Il Decreto Legislativo 24/2023 prevede che, dal prossimo 17 dicembre, le società con un numero di dipendenti compreso tra 50 e 249 debbano dotarsi di un canale di segnalazione interno, che tuteli in maniera assoluta l'identità e i dati del denunciante nonché il contenuto della segnalazione. Il procedimento interessa anche l'Anac, che sarà chiamata ad intervenire qualora un dichiarante non ricevesse riscontro da parte dell'impresa.

 

"Si parla tanto di rischio elevato di delazione - prosegue Manzana - ma, attenzione: la segnalazione avviene sì in forma anonima e, giustamente, con la massima tutela per chi la effettua, ma la "denuncia" deve essere circostanziata e non è che si possa scrivere qualsiasi cosa perché, dall'altro, lato si potrebbe incorrere nei reati di diffamazione o calunnia.

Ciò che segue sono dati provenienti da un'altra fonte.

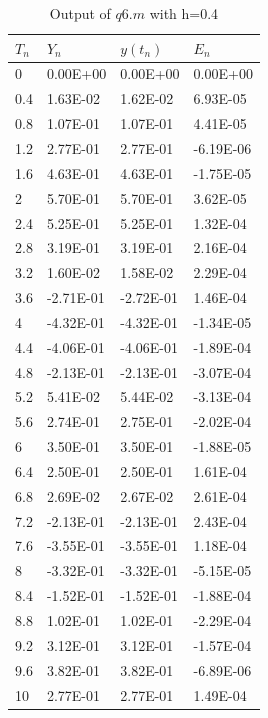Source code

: \documentclass[10pt,a4paper]{report}
\begin{document}
\begin{minipage}[l]{0.45\linewidth}
\begin{table}[H]
\centering
\begin{tabular}{|l|l|l|l|}
\hline
$T_n$ & $Y_n$      & $y(t_n)$   & $E_n$      \\ \hline
0    & 0.00E+00  & 0.00E+00  & 0.00E+00  \\ \hline
0.4  & 1.63E-02  & 1.62E-02  & 6.93E-05  \\ \hline
0.8  & 1.07E-01  & 1.07E-01  & 4.41E-05  \\ \hline
1.2  & 2.77E-01  & 2.77E-01  & -6.19E-06 \\ \hline
1.6  & 4.63E-01  & 4.63E-01  & -1.75E-05 \\ \hline
2    & 5.70E-01  & 5.70E-01  & 3.62E-05  \\ \hline
2.4  & 5.25E-01  & 5.25E-01  & 1.32E-04  \\ \hline
2.8  & 3.19E-01  & 3.19E-01  & 2.16E-04  \\ \hline
3.2  & 1.60E-02  & 1.58E-02  & 2.29E-04  \\ \hline
3.6  & -2.71E-01 & -2.72E-01 & 1.46E-04  \\ \hline
4    & -4.32E-01 & -4.32E-01 & -1.34E-05 \\ \hline
4.4  & -4.06E-01 & -4.06E-01 & -1.89E-04 \\ \hline
4.8  & -2.13E-01 & -2.13E-01 & -3.07E-04 \\ \hline
5.2  & 5.41E-02  & 5.44E-02  & -3.13E-04 \\ \hline
5.6  & 2.74E-01  & 2.75E-01  & -2.02E-04 \\ \hline
6    & 3.50E-01  & 3.50E-01  & -1.88E-05 \\ \hline
6.4  & 2.50E-01  & 2.50E-01  & 1.61E-04  \\ \hline
6.8  & 2.69E-02  & 2.67E-02  & 2.61E-04  \\ \hline
7.2  & -2.13E-01 & -2.13E-01 & 2.43E-04  \\ \hline
7.6  & -3.55E-01 & -3.55E-01 & 1.18E-04  \\ \hline
8    & -3.32E-01 & -3.32E-01 & -5.15E-05 \\ \hline
8.4  & -1.52E-01 & -1.52E-01 & -1.88E-04 \\ \hline
8.8  & 1.02E-01  & 1.02E-01  & -2.29E-04 \\ \hline
9.2  & 3.12E-01  & 3.12E-01  & -1.57E-04 \\ \hline
9.6  & 3.82E-01  & 3.82E-01  & -6.89E-06 \\ \hline
10   & 2.77E-01  & 2.77E-01  & 1.49E-04  \\ \hline
\end{tabular}
\caption{Output of $q6.m$ with h=0.4}
\end{table}
\end{minipage}%
\end{document}
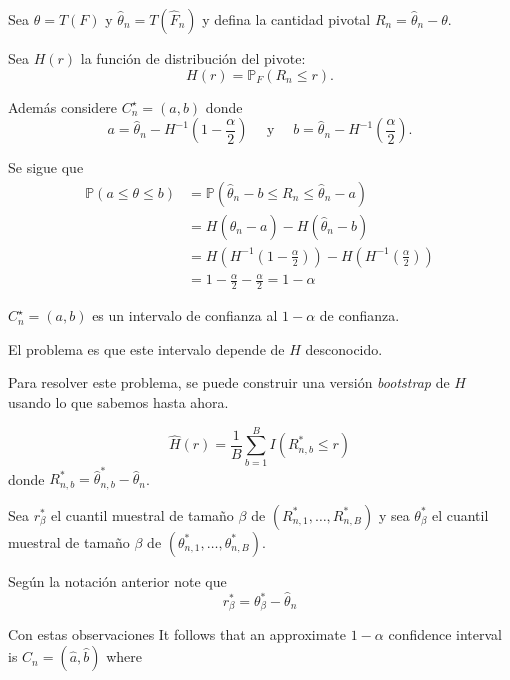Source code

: \documentclass[
  12pt,
]{book}
\theoremstyle{definition}
\theoremstyle{definition}
\theoremstyle{definition}
\theoremstyle{remark}
\let\BeginKnitrBlock\begin \let\EndKnitrBlock\end
\begin{document}
Sea \(\theta=T(F)\) y \(\widehat{\theta}_{n}=T\left(\widehat{F}_{n}\right)\) y defina la cantidad pivotal \(R_{n}=\widehat{\theta}_{n}-\theta .\)

Sea \(H(r)\) la función de distribución del pivote:
\[
H(r)=\mathbb{P}_{F}\left(R_{n} \leq r\right).
\]

Además considere \(C_{n}^{\star}=(a, b)\) donde
\[
a=\widehat{\theta}_{n}-H^{-1}\left(1-\frac{\alpha}{2}\right) \quad \text { y } \quad b=\widehat{\theta}_{n}-H^{-1}\left(\frac{\alpha}{2}\right).
\]

Se sigue que
\begin{align*}
\mathbb{P}(a \leq \theta \leq b)
&=\mathbb{P}\left(\widehat{\theta}_{n}-b \leq R_{n} \leq \widehat{\theta}_{n}-a\right) \\
&=H\left(\widehat{\theta}_{n}-a\right)-H\left(\widehat{\theta}_{n}-b\right) \\
&=H\left(H^{-1}\left(1-\frac{\alpha}{2}\right)\right)-H\left(H^{-1}\left(\frac{\alpha}{2}\right)\right) \\
&=1-\frac{\alpha}{2}-\frac{\alpha}{2}=1-\alpha
\end{align*}
\BeginKnitrBlock{remark}
{}\(C_{n}^{\star}=(a, b)\) es un intervalo de confianza al \(1-\alpha\) de confianza.

El problema es que este intervalo depende de \(H\) desconocido.
\EndKnitrBlock{remark}

Para resolver este problema, se puede construir una versión \emph{bootstrap} de \(H\) usando lo que sabemos hasta ahora.

\[
\widehat{H}(r)=\frac{1}{B} \sum_{b=1}^{B} I\left(R_{n, b}^{*} \leq r\right)
\]
donde \(R_{n, b}^{*}=\widehat{\theta}_{n, b}^{*}-\widehat{\theta}_{n}\).

Sea \(r_{\beta}^{*}\) el cuantil muestral de tamaño \(\beta\) de \(\left(R_{n, 1}^{*}, \ldots, R_{n, B}^{*}\right)\) y sea \(\theta_{\beta}^{*}\) el cuantil muestral de tamaño \(\beta\) de \(\left(\theta_{n, 1}^{*}, \ldots, \theta_{n, B}^{*}\right)\).

\BeginKnitrBlock{remark}
{}Según la notación anterior note que
\begin{equation*}
r_{\beta}^{*}= \theta_{\beta}^{*}-\widehat{\theta}_{n}
\end{equation*}
\EndKnitrBlock{remark}

Con estas observaciones
It follows that an approximate \(1-\alpha\) confidence interval is \(C_{n}=(\widehat{a}, \widehat{b})\) where
\end{document}
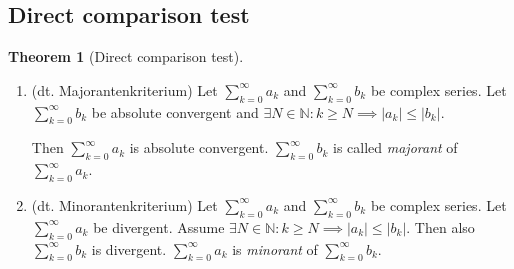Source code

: \documentclass[a4paper,landscape,twocolumn]{article}
\theoremstyle{definition}
\newtheorem{theorem}{Theorem}
\newcommand\abs[1]{\left|#1\right|}
\begin{document}
\subsection{Direct comparison test}
\begin{theorem}[Direct comparison test] \hfill{}
  \begin{enumerate}
    \item
      (dt. \foreignlanguage{ngerman}{Majorantenkriterium})
      Let $\sum_{k=0}^\infty a_k$ and $\sum_{k=0}^\infty b_k$ be complex series.
      Let $\sum_{k=0}^\infty b_k$ be absolute convergent and $\exists N \in \mathbb N: k \geq N
      \implies \abs{a_k} \leq \abs{b_k}$.

      Then $\sum_{k=0}^\infty a_k$ is absolute convergent.
      $\sum_{k=0}^\infty b_k$ is called \emph{majorant} of $\sum_{k=0}^\infty a_k$.

    \item
      (dt. \foreignlanguage{ngerman}{Minorantenkriterium})
      Let $\sum_{k=0}^\infty a_k$ and $\sum_{k=0}^\infty b_k$ be complex series.
      Let $\sum_{k=0}^\infty a_k$ be divergent.
      Assume $\exists N \in \mathbb N: k \geq N \implies \abs{a_k} \leq \abs{b_k}$.
      Then also $\sum_{k=0}^\infty b_k$ is divergent.
      $\sum_{k=0}^\infty a_k$ is \emph{minorant} of $\sum_{k=0}^\infty b_k$.
  \end{enumerate}
\end{theorem}
\end{document}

Ritengo sia uno strumento che abbia molti più "pro" che "contro" e da qualche parte bisogna iniziare: non si può avere paura della delazione e, dunque, accantonare il "whisteblowing" perché c'è il "rischio di...". Piuttosto bisogna educare le persone interessate a farne un utilizzo consapevole, spiegando loro che si tratta di un canale ufficiale e non di un social network personale dove si può scrivere ciò che si vuole".

 

Il decreto affonda le radici nel 2017 con la promulgazione della legge 179 sulla tutela del whistleblower, una norma promulgata anche se tante parti politiche avevano espresso parecchi dubbi. Ora il dispositivo è stato messo a punto e il provvedimento dovrebbe partire nei prossimi giorni, salvo proroga, che in Italia è sempre dietro l'angolo.

 

"E' capzioso definire "pericoloso" il whisteblowing - conclude il numero uno di palazzo Stella - perché si parla tanto di trasparenza e poi, quando viene approvato uno strumento in grado di migliorare le cose, si va alla ricerca di ogni possibile difetto o controindicazione. Lo ritengo utile anche per contrastare fenomeni molto pericolosi e attuali, quasi ad esempio lo stalking o la violenza di genere, con la possibilità di segnalare situazioni che, magari, precedentemente, non venivano portate alla luce. I lavoratori devono avere la possibilità di denunciare comportamenti aziendali scorretti. Perché pensare, a priori, che tutti ne faranno un uso improprio? Bisogna approcciarsi con fiducia e serenità ad uno strumento che è già di uso comune nei paesi anglossasoni con ottimi risultati".